Kovel urban territorial hromada (Ковельська міська територіальна громада) is one of the hromadas of Ukraine, located in Kovel Raion in the north-western Volyn Oblast. Its administrative centre is the city of Kovel.

Kovel urban hromada has an area of 311.1 km2. It also has a population of 74,925 (as of 2023).

== Composition ==
In addition to one city (Kovel), the hromada includes 14 villages:

- Bilyn
- Dorotyshche
- Hishyn
- Horodylets
- Klevetsk
- Kolodnytsia
- Lapni
- Liubche
- Ruzhyn
- Toikut
- Volia
- Volia-Kovelska
- Zarichchia
- Zelena

== Geographic characteristics ==
Kovelsky urban hromada is located on the Polesian Lowland in Volyn Polissya.
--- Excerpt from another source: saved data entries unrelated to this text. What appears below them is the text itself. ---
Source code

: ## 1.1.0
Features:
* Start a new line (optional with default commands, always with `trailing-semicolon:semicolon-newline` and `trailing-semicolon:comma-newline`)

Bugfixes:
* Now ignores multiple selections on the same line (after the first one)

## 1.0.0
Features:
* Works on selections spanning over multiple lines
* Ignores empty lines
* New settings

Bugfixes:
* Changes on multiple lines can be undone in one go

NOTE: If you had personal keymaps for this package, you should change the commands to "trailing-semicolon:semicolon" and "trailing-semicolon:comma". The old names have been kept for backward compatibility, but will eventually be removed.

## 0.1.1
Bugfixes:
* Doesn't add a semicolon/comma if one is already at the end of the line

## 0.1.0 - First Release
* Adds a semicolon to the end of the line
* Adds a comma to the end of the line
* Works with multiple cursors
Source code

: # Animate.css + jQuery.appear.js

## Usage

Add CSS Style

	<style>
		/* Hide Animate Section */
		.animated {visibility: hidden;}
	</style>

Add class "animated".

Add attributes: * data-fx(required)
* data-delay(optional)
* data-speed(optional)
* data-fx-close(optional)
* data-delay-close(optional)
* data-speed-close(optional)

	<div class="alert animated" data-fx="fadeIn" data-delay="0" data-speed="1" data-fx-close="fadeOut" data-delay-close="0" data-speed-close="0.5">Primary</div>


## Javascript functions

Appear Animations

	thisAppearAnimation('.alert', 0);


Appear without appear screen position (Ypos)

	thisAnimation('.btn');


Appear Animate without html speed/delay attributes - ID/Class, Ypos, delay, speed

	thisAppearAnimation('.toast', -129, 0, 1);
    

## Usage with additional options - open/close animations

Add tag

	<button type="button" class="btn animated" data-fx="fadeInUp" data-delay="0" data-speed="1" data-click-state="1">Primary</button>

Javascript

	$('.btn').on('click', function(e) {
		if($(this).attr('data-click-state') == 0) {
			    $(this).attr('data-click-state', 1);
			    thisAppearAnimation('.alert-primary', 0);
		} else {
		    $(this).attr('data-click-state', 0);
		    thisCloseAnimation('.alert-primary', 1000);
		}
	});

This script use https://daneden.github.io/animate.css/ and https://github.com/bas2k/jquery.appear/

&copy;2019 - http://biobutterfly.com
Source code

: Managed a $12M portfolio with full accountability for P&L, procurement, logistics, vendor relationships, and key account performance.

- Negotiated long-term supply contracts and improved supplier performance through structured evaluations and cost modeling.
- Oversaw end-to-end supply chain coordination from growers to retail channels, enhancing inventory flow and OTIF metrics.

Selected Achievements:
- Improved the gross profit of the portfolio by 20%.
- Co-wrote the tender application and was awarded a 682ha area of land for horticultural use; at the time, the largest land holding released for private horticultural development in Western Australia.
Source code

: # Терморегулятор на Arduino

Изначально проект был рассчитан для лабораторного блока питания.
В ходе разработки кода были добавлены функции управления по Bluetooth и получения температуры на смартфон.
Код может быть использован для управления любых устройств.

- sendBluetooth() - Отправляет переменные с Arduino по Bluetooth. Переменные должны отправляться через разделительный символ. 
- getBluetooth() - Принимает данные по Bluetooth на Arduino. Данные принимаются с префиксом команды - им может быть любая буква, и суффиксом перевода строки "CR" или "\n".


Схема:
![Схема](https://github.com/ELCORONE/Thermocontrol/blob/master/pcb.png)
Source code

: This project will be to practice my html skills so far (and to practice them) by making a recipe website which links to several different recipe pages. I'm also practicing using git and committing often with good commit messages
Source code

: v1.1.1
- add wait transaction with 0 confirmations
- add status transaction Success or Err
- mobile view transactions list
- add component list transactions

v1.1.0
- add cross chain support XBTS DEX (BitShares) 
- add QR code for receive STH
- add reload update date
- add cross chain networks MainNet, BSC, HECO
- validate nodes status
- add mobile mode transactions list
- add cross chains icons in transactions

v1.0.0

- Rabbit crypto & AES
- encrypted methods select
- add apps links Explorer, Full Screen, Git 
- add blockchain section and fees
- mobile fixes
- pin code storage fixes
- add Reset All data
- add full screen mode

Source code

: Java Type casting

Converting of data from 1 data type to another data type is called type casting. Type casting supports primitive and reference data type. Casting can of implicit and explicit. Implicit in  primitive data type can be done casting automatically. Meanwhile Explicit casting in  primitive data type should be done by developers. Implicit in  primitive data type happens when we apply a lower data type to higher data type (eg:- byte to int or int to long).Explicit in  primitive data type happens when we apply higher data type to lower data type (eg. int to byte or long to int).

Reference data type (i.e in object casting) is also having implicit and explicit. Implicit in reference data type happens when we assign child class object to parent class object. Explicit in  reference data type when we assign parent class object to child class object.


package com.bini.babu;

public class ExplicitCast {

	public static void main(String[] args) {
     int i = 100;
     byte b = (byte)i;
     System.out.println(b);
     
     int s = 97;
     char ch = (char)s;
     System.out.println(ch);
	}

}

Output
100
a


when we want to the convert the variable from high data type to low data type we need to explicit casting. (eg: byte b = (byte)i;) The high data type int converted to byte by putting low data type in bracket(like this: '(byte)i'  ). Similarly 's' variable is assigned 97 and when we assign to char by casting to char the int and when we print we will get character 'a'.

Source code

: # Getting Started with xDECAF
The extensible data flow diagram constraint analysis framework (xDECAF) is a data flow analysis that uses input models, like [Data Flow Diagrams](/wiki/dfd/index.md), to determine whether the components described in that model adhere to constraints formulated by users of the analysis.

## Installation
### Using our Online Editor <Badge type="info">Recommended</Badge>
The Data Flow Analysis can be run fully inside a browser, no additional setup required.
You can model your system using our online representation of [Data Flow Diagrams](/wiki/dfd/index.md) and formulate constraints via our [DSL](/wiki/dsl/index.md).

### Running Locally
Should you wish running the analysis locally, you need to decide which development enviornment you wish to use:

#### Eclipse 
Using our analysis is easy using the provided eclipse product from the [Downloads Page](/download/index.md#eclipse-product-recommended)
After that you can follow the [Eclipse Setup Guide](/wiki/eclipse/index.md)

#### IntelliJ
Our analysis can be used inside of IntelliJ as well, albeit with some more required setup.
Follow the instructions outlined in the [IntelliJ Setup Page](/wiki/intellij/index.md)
The relief of the district is flat, partly lowland, covered with pine and oak forests.

Kovelsky urban hromada has reserves of silt, sapropel, peat.

The climate of the region is moderately continental: winter is mild, with unstable frosts; summer is warm, not hot. Most often, comfortable weather is observed in the summer months. The formation of stable snow cover is noted in the second decade of December. The average height of the snow cover can reach 10 cm.

The rivers Turia (Prypiat basin) flow through the urban hromada. A reservoir has been built in the city of Kovel on the Turia River.

The soils are mainly sod-podzolic.

The structure of the forests is dominated by coniferous species of trees. Logging is developed in the region. Kovel forests are rich in mushrooms and berries. Among the mushrooms, chanterelles, tricholoma equestre, suillus luteus, armillaria mellea, russula, and porcini mushrooms predominate. The most common berries are blueberries, raspberries, and blackberries.

Among the animals of the forests of the region, the most typical are moose, roe deer, wild boar, badger, fox, marten, otter, wolf, hare - brown hare, muskrat, and ferret. Among the birds, there are black grouse, capercaillie, and hazel grouse. Migratory routes of birds run through the territory of the region. Carp, crucian carp, pike, bream, and catfish are common in the rivers and lakes of the region.

== Transport ==
A number of important transport corridors pass through the district, including the European highways E85 and E373, the railway runs towards Chełm, Lviv and Brest.